In January, I met with Dr. M. Once again, my cancer showed signs of awakening. I feel good. I am not overtly symptomatic. Nevertheless, the myeloma stretched and yawned. After a nearly 2 1/2-year nap, my drug-free remission was about to end.
Since last October, we’ve discussed a course of action. I digested statistics from clinical trial findings. The doctor weighed in with his experience. Opinions from several other respected sources aided me in my deliberations. Finally, I assessed my own treatment history. No doubt, the chemo I received in 2008 altered the environment of my bone marrow. Those drugs subdued the disease. Over time, though, the cancer adapted and the surviving cells began to grow.
During the intervening months while thinking about what to do, MM claimed the lives of two members of my support group and an online acquaintance. That, coupled with the undeniable activity of my disease, broke the resolve to withhold treatment. I agreed to begin a maintenance therapy of 10mg of revlimid daily, three weeks on, one week off … indefinitely.
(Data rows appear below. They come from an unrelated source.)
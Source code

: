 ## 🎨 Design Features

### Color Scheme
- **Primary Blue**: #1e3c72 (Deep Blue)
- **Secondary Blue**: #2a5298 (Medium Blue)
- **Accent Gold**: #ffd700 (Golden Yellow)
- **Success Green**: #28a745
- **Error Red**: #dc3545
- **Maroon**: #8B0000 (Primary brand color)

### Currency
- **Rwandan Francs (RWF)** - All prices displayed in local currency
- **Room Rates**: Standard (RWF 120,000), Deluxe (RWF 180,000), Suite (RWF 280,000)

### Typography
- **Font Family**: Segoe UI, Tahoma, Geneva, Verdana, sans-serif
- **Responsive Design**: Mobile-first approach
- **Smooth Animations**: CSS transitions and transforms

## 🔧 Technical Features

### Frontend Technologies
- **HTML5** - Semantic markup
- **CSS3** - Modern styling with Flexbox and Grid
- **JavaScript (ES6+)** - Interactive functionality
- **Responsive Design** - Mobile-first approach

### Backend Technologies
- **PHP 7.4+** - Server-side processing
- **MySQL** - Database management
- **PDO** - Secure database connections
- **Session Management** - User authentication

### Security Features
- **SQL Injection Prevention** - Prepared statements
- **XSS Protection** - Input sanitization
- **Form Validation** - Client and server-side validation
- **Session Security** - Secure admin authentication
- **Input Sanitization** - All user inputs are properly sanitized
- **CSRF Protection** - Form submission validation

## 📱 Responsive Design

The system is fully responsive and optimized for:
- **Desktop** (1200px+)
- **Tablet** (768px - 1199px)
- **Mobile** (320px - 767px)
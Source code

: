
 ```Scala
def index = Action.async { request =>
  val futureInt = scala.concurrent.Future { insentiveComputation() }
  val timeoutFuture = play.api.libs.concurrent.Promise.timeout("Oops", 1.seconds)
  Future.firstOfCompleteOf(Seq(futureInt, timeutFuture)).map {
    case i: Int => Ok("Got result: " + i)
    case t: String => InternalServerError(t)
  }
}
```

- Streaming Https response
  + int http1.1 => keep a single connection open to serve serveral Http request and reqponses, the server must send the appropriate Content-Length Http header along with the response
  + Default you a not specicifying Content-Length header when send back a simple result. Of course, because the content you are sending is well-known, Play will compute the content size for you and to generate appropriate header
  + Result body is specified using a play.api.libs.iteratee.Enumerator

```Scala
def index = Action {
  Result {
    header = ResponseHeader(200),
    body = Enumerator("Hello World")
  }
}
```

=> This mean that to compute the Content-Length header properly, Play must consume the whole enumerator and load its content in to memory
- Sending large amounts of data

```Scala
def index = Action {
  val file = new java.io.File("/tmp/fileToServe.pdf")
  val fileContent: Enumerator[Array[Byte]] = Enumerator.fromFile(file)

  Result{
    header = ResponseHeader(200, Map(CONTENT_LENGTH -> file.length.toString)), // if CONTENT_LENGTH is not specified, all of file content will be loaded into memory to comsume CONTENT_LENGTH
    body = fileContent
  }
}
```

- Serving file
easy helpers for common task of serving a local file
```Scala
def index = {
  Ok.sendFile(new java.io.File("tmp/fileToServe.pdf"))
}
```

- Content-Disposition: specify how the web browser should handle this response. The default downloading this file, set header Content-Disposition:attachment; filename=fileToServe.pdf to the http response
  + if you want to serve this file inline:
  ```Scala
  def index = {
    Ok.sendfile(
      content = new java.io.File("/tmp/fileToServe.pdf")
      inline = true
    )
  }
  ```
My rationale is a gut decision as much as it is about the clinical findings. Stable disease lulls one into complacency. This creates a Hamlet-like dilemma for the patient. Do you strike out at the cancer, or wait? No matter what you decide, it’s a coin toss with your life in the balance. Heads or tails; make the call.
Elsewhere, life goes on indifferent to my stewing over the choices. Winter arrived with enthusiasm. Ski resorts opened early. The season’s frigid momentum persisted through the holidays, clenching the long nights in an icy grip. Then, with New Year’s arrival, its hold loosened when the rains of El Niño drenched the western states.
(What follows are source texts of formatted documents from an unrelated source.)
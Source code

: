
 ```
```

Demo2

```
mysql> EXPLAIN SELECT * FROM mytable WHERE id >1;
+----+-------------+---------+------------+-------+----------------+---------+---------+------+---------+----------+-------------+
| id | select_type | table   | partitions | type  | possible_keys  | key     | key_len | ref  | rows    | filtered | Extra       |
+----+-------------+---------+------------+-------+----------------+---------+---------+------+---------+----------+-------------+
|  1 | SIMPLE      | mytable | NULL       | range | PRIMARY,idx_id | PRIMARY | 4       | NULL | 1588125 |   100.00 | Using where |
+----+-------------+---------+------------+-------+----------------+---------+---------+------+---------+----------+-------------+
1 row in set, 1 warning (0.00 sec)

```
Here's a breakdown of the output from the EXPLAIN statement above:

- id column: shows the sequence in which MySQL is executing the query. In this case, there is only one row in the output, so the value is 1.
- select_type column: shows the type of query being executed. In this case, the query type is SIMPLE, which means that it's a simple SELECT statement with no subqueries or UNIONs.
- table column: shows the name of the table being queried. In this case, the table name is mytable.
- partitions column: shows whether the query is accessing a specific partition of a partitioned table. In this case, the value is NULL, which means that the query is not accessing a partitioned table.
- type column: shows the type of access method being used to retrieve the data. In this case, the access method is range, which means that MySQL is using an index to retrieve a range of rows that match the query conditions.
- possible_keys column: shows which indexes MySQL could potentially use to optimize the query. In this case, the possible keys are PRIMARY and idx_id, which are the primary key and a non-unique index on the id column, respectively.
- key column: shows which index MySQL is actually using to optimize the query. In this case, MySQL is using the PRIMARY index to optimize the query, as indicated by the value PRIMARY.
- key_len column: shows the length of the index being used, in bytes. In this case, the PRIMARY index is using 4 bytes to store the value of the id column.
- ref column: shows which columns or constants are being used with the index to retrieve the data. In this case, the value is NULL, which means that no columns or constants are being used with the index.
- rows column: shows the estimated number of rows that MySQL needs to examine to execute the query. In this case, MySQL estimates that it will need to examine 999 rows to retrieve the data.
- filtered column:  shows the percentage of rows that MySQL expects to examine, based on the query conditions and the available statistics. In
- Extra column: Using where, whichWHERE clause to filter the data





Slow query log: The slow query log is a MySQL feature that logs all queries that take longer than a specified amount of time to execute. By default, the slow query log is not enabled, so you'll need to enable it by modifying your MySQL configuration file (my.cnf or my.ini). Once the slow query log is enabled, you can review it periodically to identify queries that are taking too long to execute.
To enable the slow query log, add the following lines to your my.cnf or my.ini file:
At home, our modest sized Hood River, swollen to flood stage, growled with boulders tumbling downstream. Pear farmers renewed the premiums on their crop insurance as the thawing ground awakened the roots of trees accustomed to dormancy.
Dormancy, as blood cancer patients and farmers know, is a good thing. Temporary inactivity helps plants rest and rejuvenate. Nature’s balance depends on a period of suspended animation that unleashes itself in a nurturing climate. Too early, and the plant is vulnerable; too late and it may not mature.
Cancer, on the other hand, is more about co-existence with a situation that is out of balance. A patient, such as I, attempts to stay one step ahead. If eliminating the disease is unlikely, then perhaps suppressing it can moderate the ill effects. With luck, a durable remission is possible. In fact, given the dynamics of research into multiple myeloma, surviving until new treatments become available is a reasonable strategy.
Am I convinced about my decision? No. But I feel fortunate to have choices. The dirty little secret about revlimid is that a 21-day supply of this miraculous drug can cost over $10,000.00. That is not a misprint. Obviously, I don’t pay that. I have health insurance that happens to cover the drug. But for those that don’t, the choices about their cancer treatment are much more difficult than mine.